To check this, calculate the real wage at the first decile using the CPI-U and again using the regional CPI-U.

Two possible graphs:

  1. Share of bottom 10% of wage earners living in the south or midwest.

  2. First decile real wage showing two lines, one with each deflator.

Then write up the results.

New post: TCJA investment

If I'm correct, it would only take two sets of charts to point out the flaw in this paper. First, the six charts except showing investment share of GDP, second the six charts except showing IMF forecasts for some employment measure, to show that the employment miscalculation, not the TCJA is why their US forecast was so wrong.

New post: comparing the US and Japan

Compare across several measures. Try to dig into hypothetical by decomposing GDP growth into total economy productivity, hours, population, epop for both countries. Also, standardize for population growth and compare GDP growth decomposed into total private and government consumption (ideally with health care and education set aside), net exports, investment (total, government and private).

New post: Long-term share of unemployment with MIS in [1,5]

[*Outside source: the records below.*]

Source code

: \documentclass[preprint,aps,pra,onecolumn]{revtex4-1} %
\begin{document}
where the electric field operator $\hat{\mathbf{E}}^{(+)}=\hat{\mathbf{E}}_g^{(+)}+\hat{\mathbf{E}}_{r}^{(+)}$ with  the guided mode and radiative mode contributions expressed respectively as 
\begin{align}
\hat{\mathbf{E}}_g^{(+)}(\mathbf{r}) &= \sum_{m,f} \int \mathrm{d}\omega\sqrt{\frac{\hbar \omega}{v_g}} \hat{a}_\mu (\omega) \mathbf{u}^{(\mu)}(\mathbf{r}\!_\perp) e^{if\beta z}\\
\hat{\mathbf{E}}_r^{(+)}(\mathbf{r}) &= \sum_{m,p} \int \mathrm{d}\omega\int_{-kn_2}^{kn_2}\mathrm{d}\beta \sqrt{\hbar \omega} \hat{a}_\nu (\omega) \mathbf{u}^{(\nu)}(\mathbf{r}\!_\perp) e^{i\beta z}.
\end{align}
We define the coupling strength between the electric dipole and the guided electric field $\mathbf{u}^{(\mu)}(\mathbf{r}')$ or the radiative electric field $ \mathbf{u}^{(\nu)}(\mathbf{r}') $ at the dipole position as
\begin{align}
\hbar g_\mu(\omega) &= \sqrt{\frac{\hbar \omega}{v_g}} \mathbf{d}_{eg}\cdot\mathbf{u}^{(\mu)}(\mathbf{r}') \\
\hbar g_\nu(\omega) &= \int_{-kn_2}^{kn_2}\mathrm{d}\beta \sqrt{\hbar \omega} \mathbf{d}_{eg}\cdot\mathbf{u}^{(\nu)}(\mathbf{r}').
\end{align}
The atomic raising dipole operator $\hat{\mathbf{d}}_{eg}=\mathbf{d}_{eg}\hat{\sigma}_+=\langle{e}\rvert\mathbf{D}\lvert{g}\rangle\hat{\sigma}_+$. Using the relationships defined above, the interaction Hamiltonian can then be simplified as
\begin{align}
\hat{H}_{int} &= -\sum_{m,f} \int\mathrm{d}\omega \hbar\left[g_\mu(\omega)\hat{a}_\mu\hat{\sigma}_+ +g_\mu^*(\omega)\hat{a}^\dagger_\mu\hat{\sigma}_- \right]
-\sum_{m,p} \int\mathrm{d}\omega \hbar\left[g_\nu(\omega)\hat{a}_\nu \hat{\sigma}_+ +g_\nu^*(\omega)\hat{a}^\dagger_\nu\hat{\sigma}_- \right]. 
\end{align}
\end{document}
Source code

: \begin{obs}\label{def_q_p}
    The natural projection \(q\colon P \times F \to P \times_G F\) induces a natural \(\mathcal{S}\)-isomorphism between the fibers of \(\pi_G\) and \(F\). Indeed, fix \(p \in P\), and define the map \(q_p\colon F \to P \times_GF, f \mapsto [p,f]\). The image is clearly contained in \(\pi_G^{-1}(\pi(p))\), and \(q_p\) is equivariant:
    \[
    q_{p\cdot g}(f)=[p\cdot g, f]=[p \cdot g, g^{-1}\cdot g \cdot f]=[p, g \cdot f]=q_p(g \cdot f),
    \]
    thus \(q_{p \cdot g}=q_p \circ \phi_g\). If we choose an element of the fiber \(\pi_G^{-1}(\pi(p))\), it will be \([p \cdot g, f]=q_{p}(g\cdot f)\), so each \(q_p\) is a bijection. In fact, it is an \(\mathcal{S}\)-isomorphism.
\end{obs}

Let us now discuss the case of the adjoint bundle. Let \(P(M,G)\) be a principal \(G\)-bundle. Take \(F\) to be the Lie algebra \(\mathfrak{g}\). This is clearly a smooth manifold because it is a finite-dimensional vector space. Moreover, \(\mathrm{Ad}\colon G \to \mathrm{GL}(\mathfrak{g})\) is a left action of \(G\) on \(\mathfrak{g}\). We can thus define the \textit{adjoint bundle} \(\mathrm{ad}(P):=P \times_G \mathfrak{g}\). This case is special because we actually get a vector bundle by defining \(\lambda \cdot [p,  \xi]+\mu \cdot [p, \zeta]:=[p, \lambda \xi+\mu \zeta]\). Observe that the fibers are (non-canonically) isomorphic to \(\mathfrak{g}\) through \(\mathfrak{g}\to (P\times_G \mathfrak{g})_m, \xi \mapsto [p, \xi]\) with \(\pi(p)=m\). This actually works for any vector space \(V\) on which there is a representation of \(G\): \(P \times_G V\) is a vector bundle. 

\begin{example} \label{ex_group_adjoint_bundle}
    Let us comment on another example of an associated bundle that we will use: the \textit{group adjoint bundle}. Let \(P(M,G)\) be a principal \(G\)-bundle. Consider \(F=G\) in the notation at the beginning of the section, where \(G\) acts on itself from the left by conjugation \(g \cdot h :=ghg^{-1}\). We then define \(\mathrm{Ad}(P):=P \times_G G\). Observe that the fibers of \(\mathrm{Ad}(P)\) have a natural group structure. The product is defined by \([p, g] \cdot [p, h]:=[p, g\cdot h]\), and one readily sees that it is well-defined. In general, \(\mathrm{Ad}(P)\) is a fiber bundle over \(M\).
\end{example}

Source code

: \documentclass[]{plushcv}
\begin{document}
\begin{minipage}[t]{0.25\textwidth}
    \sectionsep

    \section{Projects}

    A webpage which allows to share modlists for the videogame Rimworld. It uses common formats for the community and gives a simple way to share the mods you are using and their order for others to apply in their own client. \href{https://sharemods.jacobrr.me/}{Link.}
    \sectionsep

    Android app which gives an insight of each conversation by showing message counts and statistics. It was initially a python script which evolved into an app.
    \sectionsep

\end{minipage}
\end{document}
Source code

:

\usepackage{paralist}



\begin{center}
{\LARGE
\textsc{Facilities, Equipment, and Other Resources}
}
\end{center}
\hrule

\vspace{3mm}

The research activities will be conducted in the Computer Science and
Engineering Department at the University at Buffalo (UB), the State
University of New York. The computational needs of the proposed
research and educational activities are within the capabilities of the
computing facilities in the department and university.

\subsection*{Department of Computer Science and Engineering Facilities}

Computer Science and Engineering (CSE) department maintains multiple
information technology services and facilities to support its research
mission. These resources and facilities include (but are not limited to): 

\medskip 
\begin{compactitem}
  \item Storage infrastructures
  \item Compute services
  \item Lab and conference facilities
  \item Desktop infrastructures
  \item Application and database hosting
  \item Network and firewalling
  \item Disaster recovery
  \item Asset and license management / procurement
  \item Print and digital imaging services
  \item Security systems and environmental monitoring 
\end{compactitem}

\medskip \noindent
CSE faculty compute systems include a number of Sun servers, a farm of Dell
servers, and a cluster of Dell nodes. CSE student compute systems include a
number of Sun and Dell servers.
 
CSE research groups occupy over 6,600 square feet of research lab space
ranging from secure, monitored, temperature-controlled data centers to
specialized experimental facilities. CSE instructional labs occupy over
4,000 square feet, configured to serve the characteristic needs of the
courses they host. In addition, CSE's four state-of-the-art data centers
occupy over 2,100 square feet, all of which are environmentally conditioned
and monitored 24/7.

There's some evidence that the CPS redesign in 1994 created problems for the unemployment duration variable. Usually, this is discussed from the perspective of short-term unemployment, but check whether it also affects the long-term share of unemployed.

Basically, the issue is that the CPS interviewer stopped asking unemployment duration for people unemployed the previous month (and just code it as the previous month value plus 4 weeks). This doesn't apply to MIS in [1, 5] so that should be a much better sample for measuring unemployment duration.

If I don't get anything, just ignore it. If there is some difference, even small, write it up.

New post: teacher second jobs

Are teachers more likely to work second jobs (using CPS matching--basically want to know about summer different jobs) over time and compared to others.

New post: Severance policy

Write up some comments on a nationwide severance policy as a way to protect workers from disruption. Look into other country experiences.

New post: Wage-productivity gap by industry - range bar chart

A clever test of whether an industry faces a labor shortage is checking if the industry wage growth outpaces industry productivity growth. This could be summarized well in a range bar chart that shows the gap between wages and productivity by industry (5 year high, five year low, average, latest).